(Records provided begins)

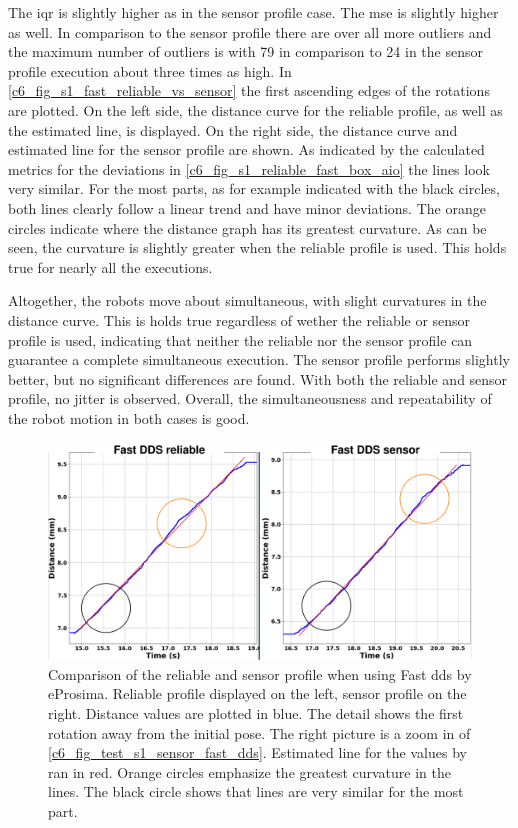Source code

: The \gls{iqr} is slightly higher as in the sensor profile case. The \gls{mse} is slightly higher as well. In comparison to the sensor profile there are over all more outliers and the maximum number of outliers is with 79 in comparison to 24 in the sensor profile execution about three times as high.\newline
In \autoref{c6_fig_s1_fast_reliable_vs_sensor} the first ascending edges of the rotations are plotted. On the left side, the distance curve for the reliable profile, as well as the estimated line, is displayed. On the right side, the distance curve and estimated line for the sensor profile are shown. As indicated by the calculated metrics for the deviations in \autoref{c6_fig_s1_reliable_fast_box_aio} the lines look very similar. For the most parts, as for example indicated with the black circles, both lines clearly follow a linear trend and have minor deviations. The orange circles indicate where the distance graph has its greatest curvature. As can be seen, the curvature is slightly greater when the reliable profile is used. This holds true for nearly all the executions.

Altogether, the robots move about simultaneous, with slight curvatures in the distance curve. This is holds true regardless of wether the reliable or sensor profile is used, indicating that neither the reliable nor the sensor profile can guarantee a complete simultaneous execution. The sensor profile performs slightly better, but no significant differences are found. With both the reliable and sensor profile, no jitter is observed. Overall, the simultaneousness and repeatability of the robot motion in both cases is good.
\begin{figure}[hhtpb]
	\centering
	\includegraphics[width=1\textwidth]{Figures/c6/s1/s1_fast_dds_reliable_vs_sensor.png}
	\caption{Comparison of the reliable and sensor profile when using Fast \gls{dds} by eProsima. Reliable profile displayed on the left, sensor profile on the right. Distance values are plotted in blue. The detail shows the first rotation away from the initial pose. The right picture is a zoom in of \autoref{c6_fig_test_s1_sensor_fast_dds}.  Estimated line for the values by \gls{ran} in red. Orange circles emphasize the greatest curvature in the lines. The black circle shows that lines are very similar for the most part.}
	\label{c6_fig_s1_fast_reliable_vs_sensor}
\end{figure}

(Records provided ends)

**Requirement:** The copy must reproduce every entry exactly while excluding all pictures.

**Answer section:**
Source code

: The \gls{iqr} is slightly higher as in the sensor profile case. The \gls{mse} is slightly higher as well. In comparison to the sensor profile there are over all more outliers and the maximum number of outliers is with 79 in comparison to 24 in the sensor profile execution about three times as high.\newline
In \autoref{c6_fig_s1_fast_reliable_vs_sensor} the first ascending edges of the rotations are plotted. On the left side, the distance curve for the reliable profile, as well as the estimated line, is displayed. On the right side, the distance curve and estimated line for the sensor profile are shown. As indicated by the calculated metrics for the deviations in \autoref{c6_fig_s1_reliable_fast_box_aio} the lines look very similar. For the most parts, as for example indicated with the black circles, both lines clearly follow a linear trend and have minor deviations. The orange circles indicate where the distance graph has its greatest curvature. As can be seen, the curvature is slightly greater when the reliable profile is used. This holds true for nearly all the executions.

Altogether, the robots move about simultaneous, with slight curvatures in the distance curve. This is holds true regardless of wether the reliable or sensor profile is used, indicating that neither the reliable nor the sensor profile can guarantee a complete simultaneous execution. The sensor profile performs slightly better, but no significant differences are found. With both the reliable and sensor profile, no jitter is observed. Overall, the simultaneousness and repeatability of the robot motion in both cases is good.
\begin{figure}[hhtpb]
	\centering
	\includegraphics[width=1\textwidth]{Figures/c6/s1/s1_fast_dds_reliable_vs_sensor.png}
	\caption{Comparison of the reliable and sensor profile when using Fast \gls{dds} by eProsima. Reliable profile displayed on the left, sensor profile on the right. Distance values are plotted in blue. The detail shows the first rotation away from the initial pose. The right picture is a zoom in of \autoref{c6_fig_test_s1_sensor_fast_dds}.  Estimated line for the values by \gls{ran} in red. Orange circles emphasize the greatest curvature in the lines. The black circle shows that lines are very similar for the most part.}
	\label{c6_fig_s1_fast_reliable_vs_sensor}
\end{figure}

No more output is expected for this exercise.